TITIKNOL.ID, NEW YORK – Presiden Turki, Recep Tayyip Erdogan mengecam perang Israel terhadap Hamas sebagai sebuah genosida saat berpidato dalam Sidang Majelis Umum Perserikatan Bangsa-Bangsa (PBB).
Dalam pidatonya, Recep Tayyip Erdogan menunjukkan gambar-gambar kehancuran di Gaza sebagai bukti kekejaman yang sedang berlangsung.
“Genosida sedang terjadi di Gaza; bahkan saat kita berkumpul di sini, orang-orang tak berdosa terus meninggal dunia,” ujar Erdogan yang mengutip dari Timesofisrael.com.
“Kita tidak bisa menyebut adanya dua pihak yang setara di Gaza, karena di sana satu sisi adalah tentara reguler dengan senjata modern dan mematikan, sementara di sisi lain ada warga sipil dan anak-anak tak berdosa. Ini bukan perang melawan terorisme, melainkan penjajahan, deportasi, pengusiran, genosida, dan penghancuran kehidupan,” beber Erdogan.
Erdogan juga mengutuk tindakan Israel di Tepi Barat, wilayah di mana Hamas tidak berkuasa, serta serangan-serangan yang dilakukan Israel di Doha, Suriah, Iran, Yaman, dan Lebanon.
Netanyahu jelas tidak tertarik untuk membangun perdamaian maupun membebaskan para sandera.
“Tidak hanya negara-negara tetangga Israel, tapi seluruh kawasan Timur Tengah menjadi sasaran ancaman sembrono dari pemerintahan Israel,” tambahnya.
Presiden Turki itu menegaskan bahwa tindakan Israel mengancam “nilai-nilai yang muncul setelah Perang Dunia II” dan menjadi penyebab mundurnya penerapan “hak asasi manusia fundamental” di seluruh dunia.”
Salah Satu Momen Tergelap
Raja Yordania Abdullah II menyampaikan kecaman keras terhadap Netanyahu dan pimpinan Israel dalam pidatonya.
Ia menyebut perang di Gaza sebagai “salah satu momen tergelap dalam sejarah lembaga ini (PBB).”
“Sampai kapan kita hanya akan puas dengan kecaman tanpa tindakan nyata? Dalam konflik Palestina-Israel, apa yang terjadi di ruang kekuasaan hanyalah teori, sedangkan penderitaan di lapangan adalah kenyataan,” katanya.

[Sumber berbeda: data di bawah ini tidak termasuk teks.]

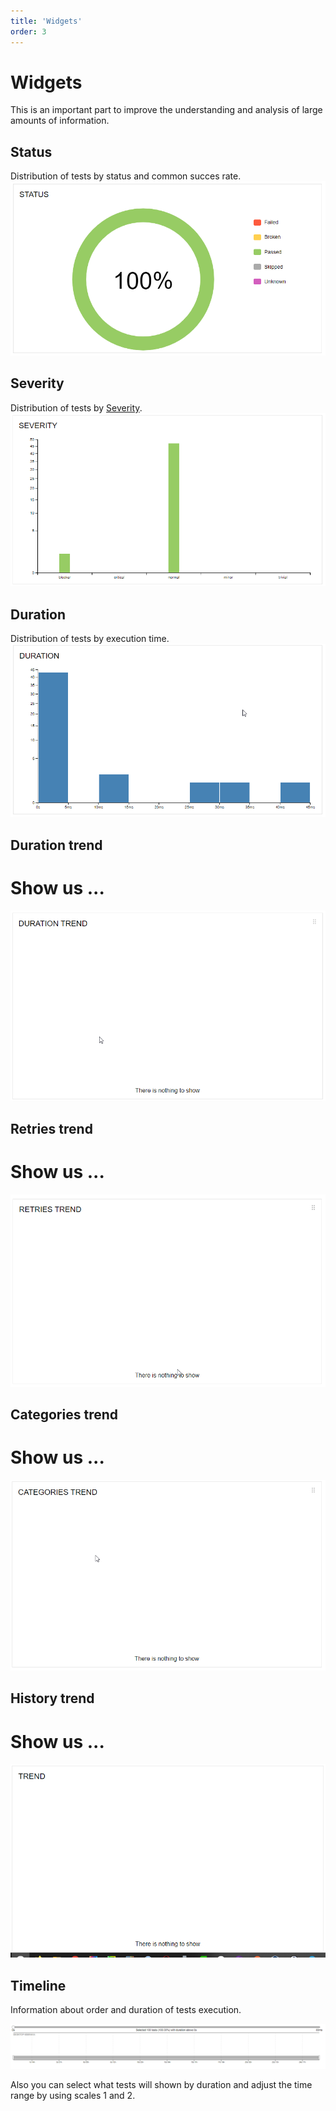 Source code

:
 ```yaml
---
title: 'Widgets'
order: 3
---
```


# Widgets

This is an important part to improve the understanding and analysis of large amounts of information.
## Status

Distribution of tests by status and common succes rate.
![Status](../images/replace_it-status_pie_chart.png)

## Severity

Distribution of tests by [Severity](../gettingstarted/features).
![Severity](../images/replace_it-severity_graph.png)

## Duration

Distribution of tests by execution time.
![Duration](../images/replace_it-duration_graph.png)

## Duration trend

# Show us ...
![Duration trend](../images/replace_it-duration_trend_chart.png)

## Retries trend

# Show us ...
![Retries trend](../images/replace_it-retries_trend_chart.png)

## Categories trend

# Show us ...
![Categories trend](../images/replace_it-categories_trend_chart.png)

## History trend

# Show us ...
![History trend](../images/replace_it-trend_chart.png)

## Timeline

Information about order and duration of tests execution.

![Timeline](../images/replace_it-timeline.png)

Also you can select what tests will shown by duration and adjust the time range by using scales 1 and 2.

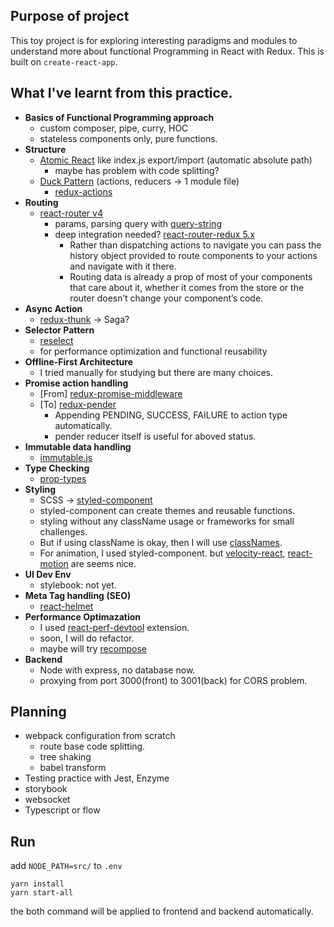 ## Purpose of project

This toy project is for exploring interesting paradigms and modules to understand more about functional Programming in React with Redux. This is built on `create-react-app`.

## What I've learnt from this practice.

- **Basics of Functional Programming approach**
  - custom composer, pipe, curry, HOC
  - stateless components only, pure functions.
- **Structure**
  - [Atomic React](https://arc.js.org/) like index.js export/import (automatic absolute path)
    - maybe has problem with code splitting?
  - [Duck Pattern](https://github.com/erikras/ducks-modular-redux) (actions, reducers -> 1 module file)
    - [redux-actions](https://github.com/reduxactions/redux-actions)
- **Routing**
  - [react-router v4](https://reacttraining.com/react-router/web/guides/quick-start)
    - params, parsing query with [query-string](https://github.com/sindresorhus/query-string)
    - deep integration needed? [react-router-redux 5.x ](https://github.com/reacttraining/react-router/tree/master/packages/react-router-redux)
      - Rather than dispatching actions to navigate you can pass the history object provided to route components to your actions and navigate with it there.
      - Routing data is already a prop of most of your components that care about it, whether it comes from the store or the router doesn’t change your component’s code.
- **Async Action**
  - [redux-thunk](https://github.com/gaearon/redux-thunk) -> Saga?
- **Selector Pattern**
  - [reselect](https://github.com/reactjs/reselect)
  - for performance optimization and functional reusability
- **Offline-First Architecture**
  - I tried manually for studying but there are many choices.
- **Promise action handling**
  - [From] [redux-promise-middleware](https://github.com/pburtchaell/redux-promise-middleware)
  - [To] [redux-pender](https://github.com/velopert/redux-pender)
    - Appending PENDING, SUCCESS, FAILURE to action type automatically.
    - pender reducer itself is useful for aboved status.
- **Immutable data handling**
  - [immutable.js](https://facebook.github.io/immutable-js/)
- **Type Checking**
  - [prop-types](https://www.npmjs.com/package/prop-types)
- **Styling**
  - SCSS -> [styled-component](https://www.styled-components.com/)
  - styled-component can create themes and reusable functions.
  - styling without any className usage or frameworks for small challenges.
  - But if using className is okay, then I will use [classNames](https://www.npmjs.com/package/classnames).
  - For animation, I used styled-component. but [velocity-react](https://github.com/google-fabric/velocity-react), [react-motion](https://github.com/chenglou/react-motion) are seems nice.
- **UI Dev Env**
  - stylebook: not yet.
- **Meta Tag handling (SEO)**
  - [react-helmet](https://github.com/nfl/react-helmet)
- **Performance Optimazation**
  - I used [react-perf-devtool](https://github.com/nitin42/react-perf-devtool/blob/master/README.md) extension.
  - soon, I will do refactor.
  - maybe will try [recompose](https://github.com/acdlite/recompose)
- **Backend**
  - Node with express, no database now.
  - proxying from port 3000(front) to 3001(back) for CORS problem.

## Planning
- webpack configuration from scratch
  - route base code splitting.
  - tree shaking
  - babel transform
- Testing practice with Jest, Enzyme
- storybook
- websocket
- Typescript or flow

## Run

add `NODE_PATH=src/` to `.env`
```
yarn install
yarn start-all
```
the both command will be applied to frontend and backend automatically.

Raja Abdullah juga memuji negara-negara yang mendukung kesepakatan yang menjamin pembebasan semua sandera, bantuan kemanusiaan tanpa hambatan, dan dukungan bagi rakyat Palestina untuk membangun kembali.

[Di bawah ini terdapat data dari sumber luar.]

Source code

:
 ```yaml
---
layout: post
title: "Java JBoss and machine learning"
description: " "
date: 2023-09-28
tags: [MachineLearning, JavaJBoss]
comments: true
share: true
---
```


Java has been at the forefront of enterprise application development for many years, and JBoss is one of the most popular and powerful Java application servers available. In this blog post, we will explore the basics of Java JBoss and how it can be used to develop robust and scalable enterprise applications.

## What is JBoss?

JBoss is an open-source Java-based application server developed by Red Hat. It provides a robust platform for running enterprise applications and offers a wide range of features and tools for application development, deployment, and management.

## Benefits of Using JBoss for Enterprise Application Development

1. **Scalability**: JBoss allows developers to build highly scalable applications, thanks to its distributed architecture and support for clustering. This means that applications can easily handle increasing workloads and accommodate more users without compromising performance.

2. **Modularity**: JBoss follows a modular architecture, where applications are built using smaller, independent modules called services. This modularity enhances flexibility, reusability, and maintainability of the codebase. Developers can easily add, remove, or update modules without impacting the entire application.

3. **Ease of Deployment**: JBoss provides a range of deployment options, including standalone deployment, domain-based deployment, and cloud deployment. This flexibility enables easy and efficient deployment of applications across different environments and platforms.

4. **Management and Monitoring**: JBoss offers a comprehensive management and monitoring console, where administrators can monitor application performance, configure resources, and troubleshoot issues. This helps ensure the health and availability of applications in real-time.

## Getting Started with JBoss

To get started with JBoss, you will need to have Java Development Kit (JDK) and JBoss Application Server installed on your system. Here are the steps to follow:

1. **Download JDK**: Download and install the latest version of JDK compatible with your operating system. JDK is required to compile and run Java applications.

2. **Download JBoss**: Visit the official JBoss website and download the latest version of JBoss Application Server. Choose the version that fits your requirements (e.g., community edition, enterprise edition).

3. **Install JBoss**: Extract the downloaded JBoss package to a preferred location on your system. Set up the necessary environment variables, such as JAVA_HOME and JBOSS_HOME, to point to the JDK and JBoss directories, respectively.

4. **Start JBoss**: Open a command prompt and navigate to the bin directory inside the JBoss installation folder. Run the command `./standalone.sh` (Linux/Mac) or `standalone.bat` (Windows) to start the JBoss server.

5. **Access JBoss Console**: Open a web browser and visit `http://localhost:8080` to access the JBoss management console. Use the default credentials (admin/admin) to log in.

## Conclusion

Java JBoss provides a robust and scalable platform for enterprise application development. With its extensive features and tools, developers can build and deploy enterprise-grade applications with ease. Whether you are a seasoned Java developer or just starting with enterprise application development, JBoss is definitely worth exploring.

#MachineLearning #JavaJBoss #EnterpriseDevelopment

Ia menyoroti bahwa perjanjian sementara antara Israel dan Organisasi Pembebasan Palestina (PLO), yang menguasai Otoritas Palestina di Tepi Barat, sejatinya menjadi “pengalih perhatian” sementara Israel terus memperluas wilayahnya dengan membangun permukiman ilegal, merobohkan rumah, dan menggusur lingkungan lingkungan secara paksa.
“Tempat suci umat Muslim dan Kristen di Yerusalem telah dirusak dan dihina oleh pihak-pihak yang dilindungi oleh pemerintah,” kritik Raja Abdullah, yang negaranya memegang peran sebagai penjaga tempat-tempat suci di Yerusalem, termasuk Bukit Bait Suci (Temple Mount).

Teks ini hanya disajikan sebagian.